At this juncture in my relationship with the Apple Watch, I had a decision to make: I could either accept that the Watch’s standard is far superior to anything I could ever expect from myself (without steroids…which I considered) or I could be perennially frustrated by my lack of initiative to workout every six minutes.

A few days into my fierce struggle accepting my own mediocrity, a breakthrough happened. I was on one of those party-barge booze cruises celebrating a couple that was getting married (great day-before-the-wedding idea, by the way) when a guy that I would describe as a casual acquaintance, at best, approached me.

“Hey man,” he asked, “what do you have under that shirt?” To say I was confused by his question is a gross understatement.

“I’m asking, do you have a six-pack like the other dudes on this boat?”

I looked down and blurted out, before thinking, “Heck no! I’m hoping for a one-pack some day.”

“Thank God. I was starting to think there was something wrong with me. Have these guys ever had a carb?”

I began to laugh far more than was acceptable for that joke. In that moment, I realized that the whole pursuit of the vote of acceptance by the Apple Watch was an absurd and hilarious attempt.

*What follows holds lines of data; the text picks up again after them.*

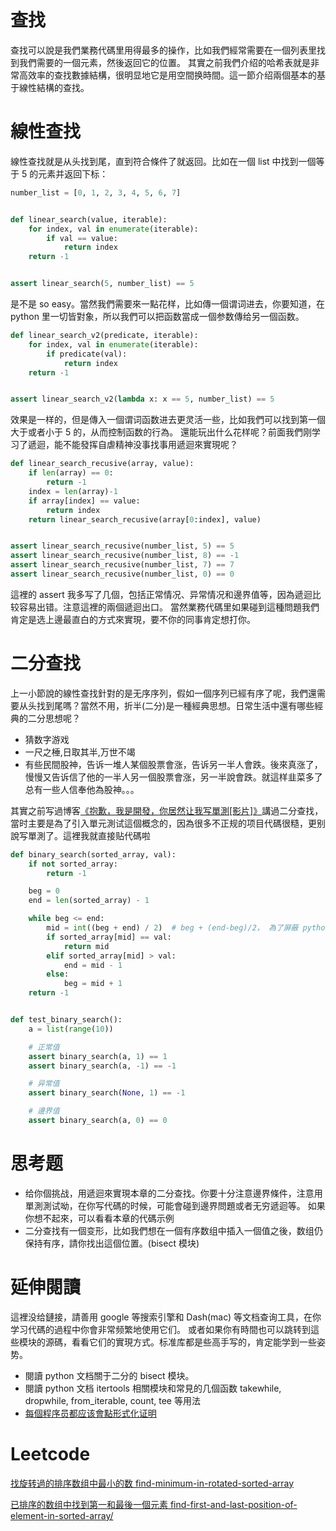 # 查找

查找可以說是我們業務代碼里用得最多的操作，比如我們經常需要在一個列表里找到我們需要的一個元素，然後返回它的位置。
其實之前我們介绍的哈希表就是非常高效率的查找數據結構，很明显地它是用空間换時間。這一節介绍兩個基本的基于線性結構的查找。

# 線性查找
線性查找就是从头找到尾，直到符合條件了就返回。比如在一個 list 中找到一個等于 5 的元素并返回下标：

```py
number_list = [0, 1, 2, 3, 4, 5, 6, 7]


def linear_search(value, iterable):
    for index, val in enumerate(iterable):
        if val == value:
            return index
    return -1


assert linear_search(5, number_list) == 5

```
是不是 so easy。當然我們需要來一點花样，比如傳一個谓词进去，你要知道，在 python 里一切皆對象，所以我們可以把函数當成一個参数傳给另一個函数。

```py
def linear_search_v2(predicate, iterable):
    for index, val in enumerate(iterable):
        if predicate(val):
            return index
    return -1


assert linear_search_v2(lambda x: x == 5, number_list) == 5
```

效果是一样的，但是傳入一個谓词函数进去更灵活一些，比如我們可以找到第一個大于或者小于 5 的，从而控制函数的行為。
還能玩出什么花样呢？前面我們刚学习了遞迴，能不能發挥自虐精神没事找事用遞迴來實現呢？

```py
def linear_search_recusive(array, value):
    if len(array) == 0:
        return -1
    index = len(array)-1
    if array[index] == value:
        return index
    return linear_search_recusive(array[0:index], value)


assert linear_search_recusive(number_list, 5) == 5
assert linear_search_recusive(number_list, 8) == -1
assert linear_search_recusive(number_list, 7) == 7
assert linear_search_recusive(number_list, 0) == 0
```
這裡的 assert 我多写了几個，包括正常情况、异常情况和邊界值等，因為遞迴比较容易出错。注意這裡的兩個遞迴出口。
當然業務代碼里如果碰到這種問題我們肯定是选上邊最直白的方式來實現，要不你的同事肯定想打你。

# 二分查找
上一小節說的線性查找針對的是无序序列，假如一個序列已經有序了呢，我們還需要从头找到尾嗎？當然不用，折半(二分)是一種經典思想。日常生活中還有哪些經典的二分思想呢？

- 猜数字游戏
- 一尺之棰,日取其半,万世不竭
- 有些民間股神，告诉一堆人某個股票會涨，告诉另一半人會跌。後來真涨了，慢慢又告诉信了他的一半人另一個股票會涨，另一半說會跌。就這样韭菜多了总有一些人信奉他為股神。。。

其實之前写過博客[《抱歉，我是開發，你居然让我写單測[影片]》](https://zhuanlan.zhihu.com/p/35352024)講過二分查找，當时主要是為了引入單元測试這個概念的，因為很多不正规的项目代碼很糙，更别說写單測了。這裡我就直接贴代碼啦

```py
def binary_search(sorted_array, val):
    if not sorted_array:
        return -1

    beg = 0
    end = len(sorted_array) - 1

    while beg <= end:
        mid = int((beg + end) / 2)  # beg + (end-beg)/2， 為了屏蔽 python 2/3 差异我用了强转
        if sorted_array[mid] == val:
            return mid
        elif sorted_array[mid] > val:
            end = mid - 1
        else:
            beg = mid + 1
    return -1


def test_binary_search():
    a = list(range(10))

    # 正常值
    assert binary_search(a, 1) == 1
    assert binary_search(a, -1) == -1

    # 异常值
    assert binary_search(None, 1) == -1

    # 邊界值
    assert binary_search(a, 0) == 0
```


# 思考题
- 给你個挑战，用遞迴來實現本章的二分查找。你要十分注意邊界條件，注意用單測測试呦，在你写代碼的时候，可能會碰到邊界問題或者无穷遞迴等。 如果你想不起來，可以看看本章的代碼示例
- 二分查找有一個变形，比如我們想在一個有序数组中插入一個值之後，数组仍保持有序，請你找出這個位置。(bisect 模块)


# 延伸閱讀
這裡没给鏈接，請善用 google 等搜索引擎和 Dash(mac) 等文档查询工具，在你学习代碼的過程中你會非常频繁地使用它们。
或者如果你有時間也可以跳转到這些模块的源碼，看看它们的實現方式。标准库都是些高手写的，肯定能学到一些姿势。

- 閱讀 python 文档關于二分的 bisect 模块。
- 閱讀 python 文档 itertools 相關模块和常見的几個函数 takewhile, dropwhile, from_iterable, count, tee 等用法
- [每個程序员都应该會點形式化证明](https://zhuanlan.zhihu.com/p/35364999?group_id=967109293607129088)


# Leetcode

[找旋转過的排序数组中最小的数 find-minimum-in-rotated-sorted-array](https://leetcode.com/problems/find-minimum-in-rotated-sorted-array/description/)

[已排序的数组中找到第一和最後一個元素 find-first-and-last-position-of-element-in-sorted-array/](https://leetcode.com/problems/find-first-and-last-position-of-element-in-sorted-array/submissions/)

I cannot do it! I cannot achieve the Apple Watch’s standard of perfection! I’m going to type that again: I cannot do it! (It feels good to write).

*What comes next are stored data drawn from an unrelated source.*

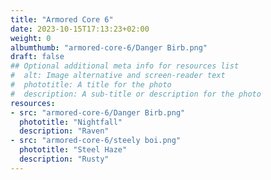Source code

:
 ```yaml
---
title: "Armored Core 6"
date: 2023-10-15T17:13:23+02:00
weight: 0
albumthumb: "armored-core-6/Danger Birb.png"
draft: false
## Optional additional meta info for resources list
#  alt: Image alternative and screen-reader text
#  phototitle: A title for the photo
#  description: A sub-title or description for the photo
resources:
- src: "armored-core-6/Danger Birb.png"
  phototitle: "Nightfall"
  description: "Raven"
- src: "armored-core-6/steely boi.png"
  phototitle: "Steel Haze"
  description: "Rusty"
---
```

As I thought more about that interaction, I realized that this kind of laughter is what the law should elicit from a person who is honest about their estate. The Apple Watch used to make me angry instead of make me laugh because I used to think that the goal was achievable — there was a chance that I could do it. Maybe 40 minutes could be brisk after all! Except that 40 minutes has never been brisk. Forty minutes in the right environment can be a total slog of a walk — especially at 10:11 PM. That’s not achievable; that’s just hilarious and probably insane.

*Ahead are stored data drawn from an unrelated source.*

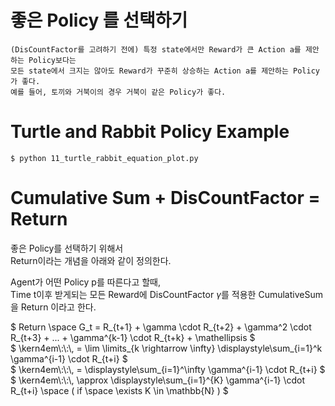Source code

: # 좋은 Policy 를 선택하기
```
(DisCountFactor를 고려하기 전에) 특정 state에서만 Reward가 큰 Action a를 제안하는 Policy보다는
모든 state에서 크지는 않아도 Reward가 꾸준히 상승하는 Action a를 제안하는 Policy가 좋다.
예를 들어, 토끼와 거북이의 경우 거북이 같은 Policy가 좋다.
```

# Turtle and Rabbit Policy Example
```{bash}
$ python 11_turtle_rabbit_equation_plot.py
```

# Cumulative Sum + DisCountFactor = Return
좋은 Policy를 선택하기 위해서  
Return이라는 개념을 아래와 같이 정의한다.  
  
Agent가 어떤 Policy p를 따른다고 할때,  
Time t이후 받게되는 모든 Reward에 DisCountFactor $`\gamma`$를 적용한 CumulativeSum을 Return 이라고 한다.  
  
$` Return \space G_t = R_{t+1} + \gamma \cdot R_{t+2} + \gamma^2 \cdot R_{t+3} + ... + \gamma^{k-1} \cdot R_{t+k} + \mathellipsis `$  
$` \kern4em\:\:\, = \lim \limits_{k \rightarrow \infty} \displaystyle\sum_{i=1}^k \gamma^{i-1} \cdot R_{t+i} `$  
$` \kern4em\:\:\, = \displaystyle\sum_{i=1}^\infty \gamma^{i-1} \cdot R_{t+i} `$  
$` \kern4em\:\:\, \approx \displaystyle\sum_{i=1}^{K} \gamma^{i-1} \cdot R_{t+i} \space ( if \space \exists K \in \mathbb{N} ) `$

In the same way, it causes me to take a serious pause at my initial response to the Law of God. If I think on it, my approach is almost exclusively to grit my teeth and think of some reasonable way to “achieve” — with lots of explanation and technicalities — whatever has been set before me. If I were truly honest, I might simply laugh and come to the feet of Jesus asking for help and for forgiveness, praising him because he lived, died, and rose for people like me. People like me are people who need saving: we cannot do it.

Jesus comes for people who need saving from the crushing expectation of the law. He may not have had an Apple Watch, but he carried the Law of God, which incidentally, is infinitely harder than burning 300 calories a day. Jesus, knowing our inability to keep even the little “l” laws that we make up for ourselves, came to do staggering work that displays a commitment beyond anything the world has ever seen. He was so committed to people who couldn’t “do” the law that he died for them and gave them his spotless record.

And that, in a certain way, is laughable — not because of what Jesus did — but because he did it all for you and for me.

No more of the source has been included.